A sign I love to see |
We
rolled into town and our first stop was (no surprise!) a restaurant. We
walked into a Taco Bell and as we were waiting for our orders, a rather thin and
sunburnt man in cargo shorts walked up to us and started talking. He had seen
our bikes outside and immediately knew we were riding the Divide because he had
just finished it himself! He was one of the racers doing the Tour Divide and he
had finished a few days before. After getting the obligatory Divide rider chit
chat out of the way, we starting talking about what it took to get back from
the border. The border crossing of Antelope Wells could hardly be more in the
middle of nowhere. The nearest community, Hachita NM, was 45 miles away from
the border, and it was at least another 40 miles to the first decent sized
town. It was something that had weighed on my mind from even the very earliest
stages of planning this trip. In Pie Town Joseph had seen an advertisement from
a man that lived in Hachita called Sam Hughes who ferried CDT hikers and Divide
riders to and from the border. Since we had had no cell service during the last
two days we had not been able to call. We finished our meal pedaled the few
blocks to the local Motel 6 and rented a room for the night. Joseph had earlier
gotten a message that his cousin, Sherman, was buying a truck in Texas and
would possibly be able to pick us up. After calling Sam and getting our ride
from the border set up, Joseph then called Sherman and confirmed that he would
be able to pick us up in El Paso in two days. This left us one day to ride to
the border, then one day to get to El Paso. For the last couple weeks I had
been praying each night that we would find a solution to our problem of getting
home, and it seemed that things were working out even better than I had ever
imagined!
As Joseph and I were celebrating the fact that we had a ride home from the border, a woman walked into the motel and we soon found out that she was Dan's girlfriend. She was sure that he and Michelle would have been into town by now but they still had not shown up. After looking online at Dan and Michelle's GPS trackers we saw they they were still moving and were still a few miles outside of town. After chatting for a few minutes I headed back to our room to get some sleep.

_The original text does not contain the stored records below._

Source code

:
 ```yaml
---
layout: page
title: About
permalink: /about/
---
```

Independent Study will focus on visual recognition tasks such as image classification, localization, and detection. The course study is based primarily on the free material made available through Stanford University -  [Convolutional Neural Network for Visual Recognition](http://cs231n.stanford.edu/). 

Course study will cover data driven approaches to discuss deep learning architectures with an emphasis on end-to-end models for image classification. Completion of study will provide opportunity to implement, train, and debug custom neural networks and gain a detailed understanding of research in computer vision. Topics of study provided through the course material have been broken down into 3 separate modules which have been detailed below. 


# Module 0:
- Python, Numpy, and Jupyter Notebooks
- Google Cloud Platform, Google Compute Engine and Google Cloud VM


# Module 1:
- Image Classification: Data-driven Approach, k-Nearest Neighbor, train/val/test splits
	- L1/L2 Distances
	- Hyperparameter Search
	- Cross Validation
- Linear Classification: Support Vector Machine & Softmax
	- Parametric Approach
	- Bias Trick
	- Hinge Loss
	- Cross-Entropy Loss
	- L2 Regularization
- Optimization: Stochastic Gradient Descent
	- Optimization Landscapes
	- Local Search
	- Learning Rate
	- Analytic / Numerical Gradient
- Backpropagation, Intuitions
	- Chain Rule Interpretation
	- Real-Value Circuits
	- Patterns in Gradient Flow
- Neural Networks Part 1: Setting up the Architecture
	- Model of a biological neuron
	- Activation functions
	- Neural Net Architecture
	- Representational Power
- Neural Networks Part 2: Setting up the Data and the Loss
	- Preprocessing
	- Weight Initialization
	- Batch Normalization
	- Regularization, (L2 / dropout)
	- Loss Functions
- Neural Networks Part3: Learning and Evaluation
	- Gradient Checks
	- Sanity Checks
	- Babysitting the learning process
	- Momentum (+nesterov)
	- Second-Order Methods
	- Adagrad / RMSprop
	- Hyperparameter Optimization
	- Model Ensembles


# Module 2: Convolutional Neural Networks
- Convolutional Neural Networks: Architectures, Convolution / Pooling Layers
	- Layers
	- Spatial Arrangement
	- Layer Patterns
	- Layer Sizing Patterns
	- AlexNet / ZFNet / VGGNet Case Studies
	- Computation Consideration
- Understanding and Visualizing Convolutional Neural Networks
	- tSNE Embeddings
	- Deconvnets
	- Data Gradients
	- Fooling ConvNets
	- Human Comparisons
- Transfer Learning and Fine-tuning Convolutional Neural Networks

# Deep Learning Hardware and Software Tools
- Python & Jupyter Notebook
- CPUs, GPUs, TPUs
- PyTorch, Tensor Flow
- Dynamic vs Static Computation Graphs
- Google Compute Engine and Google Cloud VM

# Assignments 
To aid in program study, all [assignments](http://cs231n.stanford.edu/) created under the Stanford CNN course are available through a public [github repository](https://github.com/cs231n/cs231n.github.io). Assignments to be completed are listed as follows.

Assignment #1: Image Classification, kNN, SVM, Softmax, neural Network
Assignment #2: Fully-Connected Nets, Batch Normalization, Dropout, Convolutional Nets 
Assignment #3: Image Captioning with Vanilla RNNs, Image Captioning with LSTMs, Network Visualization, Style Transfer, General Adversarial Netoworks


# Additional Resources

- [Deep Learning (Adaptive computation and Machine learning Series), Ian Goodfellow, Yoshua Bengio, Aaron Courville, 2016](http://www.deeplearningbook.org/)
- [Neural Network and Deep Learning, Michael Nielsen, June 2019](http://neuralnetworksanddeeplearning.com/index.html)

Dan's girlfriend and the Divide racer |
As I was cutting off the light I started thinking about the next day and I could hardly believe what I was about to accomplish. My dream of completing the Divide was only a day's ride away, and not only that, it seemed like everything was falling into place for the last leg of our journey. With my mind at peace it was not long until I drifted off to sleep.